───── Exercise data
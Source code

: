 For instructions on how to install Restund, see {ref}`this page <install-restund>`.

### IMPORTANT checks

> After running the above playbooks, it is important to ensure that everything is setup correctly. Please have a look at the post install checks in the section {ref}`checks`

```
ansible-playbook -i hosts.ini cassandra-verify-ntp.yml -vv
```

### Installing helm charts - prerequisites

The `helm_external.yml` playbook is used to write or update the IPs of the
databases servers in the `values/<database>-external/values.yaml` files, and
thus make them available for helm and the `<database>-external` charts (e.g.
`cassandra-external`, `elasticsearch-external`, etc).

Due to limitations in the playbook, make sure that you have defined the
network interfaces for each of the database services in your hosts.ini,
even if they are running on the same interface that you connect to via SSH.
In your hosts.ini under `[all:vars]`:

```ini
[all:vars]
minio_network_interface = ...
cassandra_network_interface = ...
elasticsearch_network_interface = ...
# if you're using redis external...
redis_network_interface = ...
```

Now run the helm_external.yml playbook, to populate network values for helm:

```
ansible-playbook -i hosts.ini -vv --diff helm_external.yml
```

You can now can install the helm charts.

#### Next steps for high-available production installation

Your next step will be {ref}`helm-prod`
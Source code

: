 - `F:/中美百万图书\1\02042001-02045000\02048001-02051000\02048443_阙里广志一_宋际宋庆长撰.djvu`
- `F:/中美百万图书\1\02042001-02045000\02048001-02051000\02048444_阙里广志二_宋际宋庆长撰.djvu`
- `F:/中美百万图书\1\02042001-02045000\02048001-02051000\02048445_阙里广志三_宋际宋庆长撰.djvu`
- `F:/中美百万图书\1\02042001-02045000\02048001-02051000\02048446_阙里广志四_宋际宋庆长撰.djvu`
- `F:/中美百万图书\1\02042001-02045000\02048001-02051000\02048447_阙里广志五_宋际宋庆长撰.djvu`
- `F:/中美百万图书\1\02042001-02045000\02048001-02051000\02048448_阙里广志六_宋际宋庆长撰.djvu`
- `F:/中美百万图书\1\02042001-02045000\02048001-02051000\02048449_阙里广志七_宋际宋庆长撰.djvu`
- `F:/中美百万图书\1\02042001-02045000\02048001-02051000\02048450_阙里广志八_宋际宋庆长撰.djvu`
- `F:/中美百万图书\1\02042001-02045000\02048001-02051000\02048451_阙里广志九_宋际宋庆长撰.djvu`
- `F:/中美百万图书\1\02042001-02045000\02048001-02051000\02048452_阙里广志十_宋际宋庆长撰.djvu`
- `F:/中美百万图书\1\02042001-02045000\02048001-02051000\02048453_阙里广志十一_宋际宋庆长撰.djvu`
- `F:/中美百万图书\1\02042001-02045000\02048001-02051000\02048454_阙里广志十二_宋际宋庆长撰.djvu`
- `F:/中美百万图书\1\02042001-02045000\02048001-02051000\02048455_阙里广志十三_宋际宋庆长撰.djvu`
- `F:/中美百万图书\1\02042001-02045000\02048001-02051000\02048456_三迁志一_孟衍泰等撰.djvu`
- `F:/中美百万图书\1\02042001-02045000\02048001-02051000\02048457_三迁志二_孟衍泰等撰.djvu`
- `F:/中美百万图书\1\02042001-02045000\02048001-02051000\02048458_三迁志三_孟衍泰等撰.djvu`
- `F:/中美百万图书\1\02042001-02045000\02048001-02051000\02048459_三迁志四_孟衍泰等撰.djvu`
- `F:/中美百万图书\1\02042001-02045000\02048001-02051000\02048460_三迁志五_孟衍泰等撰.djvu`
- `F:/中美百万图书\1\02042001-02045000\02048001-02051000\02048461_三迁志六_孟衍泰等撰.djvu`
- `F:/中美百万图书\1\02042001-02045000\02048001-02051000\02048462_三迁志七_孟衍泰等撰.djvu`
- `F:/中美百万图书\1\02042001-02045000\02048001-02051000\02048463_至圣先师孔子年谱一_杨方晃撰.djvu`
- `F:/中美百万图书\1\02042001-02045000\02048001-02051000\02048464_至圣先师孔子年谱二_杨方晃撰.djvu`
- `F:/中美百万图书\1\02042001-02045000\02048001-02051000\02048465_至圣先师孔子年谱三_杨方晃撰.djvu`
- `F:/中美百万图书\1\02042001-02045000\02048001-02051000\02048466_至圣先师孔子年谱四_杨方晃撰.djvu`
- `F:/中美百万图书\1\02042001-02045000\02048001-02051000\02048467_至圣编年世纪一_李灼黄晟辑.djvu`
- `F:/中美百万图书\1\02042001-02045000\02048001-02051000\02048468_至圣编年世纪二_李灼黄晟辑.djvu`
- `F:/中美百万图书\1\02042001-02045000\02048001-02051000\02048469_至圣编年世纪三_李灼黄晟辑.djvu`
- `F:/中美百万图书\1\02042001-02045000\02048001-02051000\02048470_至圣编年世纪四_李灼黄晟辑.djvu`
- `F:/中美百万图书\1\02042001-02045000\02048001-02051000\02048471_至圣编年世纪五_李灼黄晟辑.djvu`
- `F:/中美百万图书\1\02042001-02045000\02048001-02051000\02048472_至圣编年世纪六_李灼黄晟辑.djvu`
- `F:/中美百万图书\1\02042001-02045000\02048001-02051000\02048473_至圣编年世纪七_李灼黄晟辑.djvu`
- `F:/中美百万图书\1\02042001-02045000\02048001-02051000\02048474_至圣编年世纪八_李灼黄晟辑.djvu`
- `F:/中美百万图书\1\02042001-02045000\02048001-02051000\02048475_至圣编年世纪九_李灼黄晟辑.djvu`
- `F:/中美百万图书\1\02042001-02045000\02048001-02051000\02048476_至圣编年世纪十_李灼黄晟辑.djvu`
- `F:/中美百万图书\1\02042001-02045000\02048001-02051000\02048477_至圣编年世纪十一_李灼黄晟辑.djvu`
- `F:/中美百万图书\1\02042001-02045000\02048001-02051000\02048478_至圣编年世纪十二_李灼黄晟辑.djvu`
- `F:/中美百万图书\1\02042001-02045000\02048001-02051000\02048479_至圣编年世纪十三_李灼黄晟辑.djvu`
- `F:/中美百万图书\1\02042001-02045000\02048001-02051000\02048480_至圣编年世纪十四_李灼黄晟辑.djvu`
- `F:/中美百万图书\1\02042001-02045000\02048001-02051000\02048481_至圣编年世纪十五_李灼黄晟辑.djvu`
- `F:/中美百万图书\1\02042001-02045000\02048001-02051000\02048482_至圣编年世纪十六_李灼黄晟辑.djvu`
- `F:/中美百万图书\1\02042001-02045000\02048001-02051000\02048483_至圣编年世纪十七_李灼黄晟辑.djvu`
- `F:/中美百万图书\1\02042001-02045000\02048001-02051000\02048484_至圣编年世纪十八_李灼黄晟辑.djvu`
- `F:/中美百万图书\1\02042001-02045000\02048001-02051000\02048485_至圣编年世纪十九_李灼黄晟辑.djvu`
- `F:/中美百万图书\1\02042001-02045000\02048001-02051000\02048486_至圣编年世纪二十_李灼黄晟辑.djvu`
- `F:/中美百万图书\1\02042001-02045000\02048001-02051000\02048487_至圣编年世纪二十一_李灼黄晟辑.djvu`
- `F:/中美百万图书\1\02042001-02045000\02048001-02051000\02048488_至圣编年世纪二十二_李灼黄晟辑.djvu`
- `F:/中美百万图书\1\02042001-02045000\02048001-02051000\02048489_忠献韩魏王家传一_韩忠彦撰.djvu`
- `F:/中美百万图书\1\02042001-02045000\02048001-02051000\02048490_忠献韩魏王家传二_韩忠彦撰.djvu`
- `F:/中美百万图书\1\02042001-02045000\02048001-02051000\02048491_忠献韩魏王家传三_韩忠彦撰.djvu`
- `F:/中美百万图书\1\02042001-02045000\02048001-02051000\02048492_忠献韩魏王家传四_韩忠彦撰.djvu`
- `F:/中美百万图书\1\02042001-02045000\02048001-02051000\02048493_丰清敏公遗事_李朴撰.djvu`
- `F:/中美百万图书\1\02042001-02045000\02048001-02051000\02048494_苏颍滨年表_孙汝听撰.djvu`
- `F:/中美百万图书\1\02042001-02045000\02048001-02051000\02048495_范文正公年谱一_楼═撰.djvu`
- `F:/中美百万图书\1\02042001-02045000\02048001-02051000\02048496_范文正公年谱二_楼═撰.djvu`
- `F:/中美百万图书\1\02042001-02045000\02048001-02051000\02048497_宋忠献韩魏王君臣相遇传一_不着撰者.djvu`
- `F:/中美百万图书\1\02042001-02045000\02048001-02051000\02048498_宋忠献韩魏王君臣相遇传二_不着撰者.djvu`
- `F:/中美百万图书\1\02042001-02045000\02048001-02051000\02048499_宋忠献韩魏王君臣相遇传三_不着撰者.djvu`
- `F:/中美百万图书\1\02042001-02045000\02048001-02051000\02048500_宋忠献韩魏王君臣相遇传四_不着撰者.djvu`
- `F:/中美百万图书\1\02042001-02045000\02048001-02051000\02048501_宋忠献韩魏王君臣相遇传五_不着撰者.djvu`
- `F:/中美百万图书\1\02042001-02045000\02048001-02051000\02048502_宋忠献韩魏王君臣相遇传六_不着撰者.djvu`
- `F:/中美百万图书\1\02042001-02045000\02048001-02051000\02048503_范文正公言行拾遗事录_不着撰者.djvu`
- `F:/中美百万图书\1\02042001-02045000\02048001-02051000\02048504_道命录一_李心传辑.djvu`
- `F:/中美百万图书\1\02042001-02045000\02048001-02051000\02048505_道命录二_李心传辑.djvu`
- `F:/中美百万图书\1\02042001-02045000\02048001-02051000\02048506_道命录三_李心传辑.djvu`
──────────
[What is required]
Reproduce all lines from the records above that include the word "ansible".

[Solved exercise]
ansible-playbook -i hosts.ini cassandra-verify-ntp.yml -vv
ansible-playbook -i hosts.ini -vv --diff helm_external.yml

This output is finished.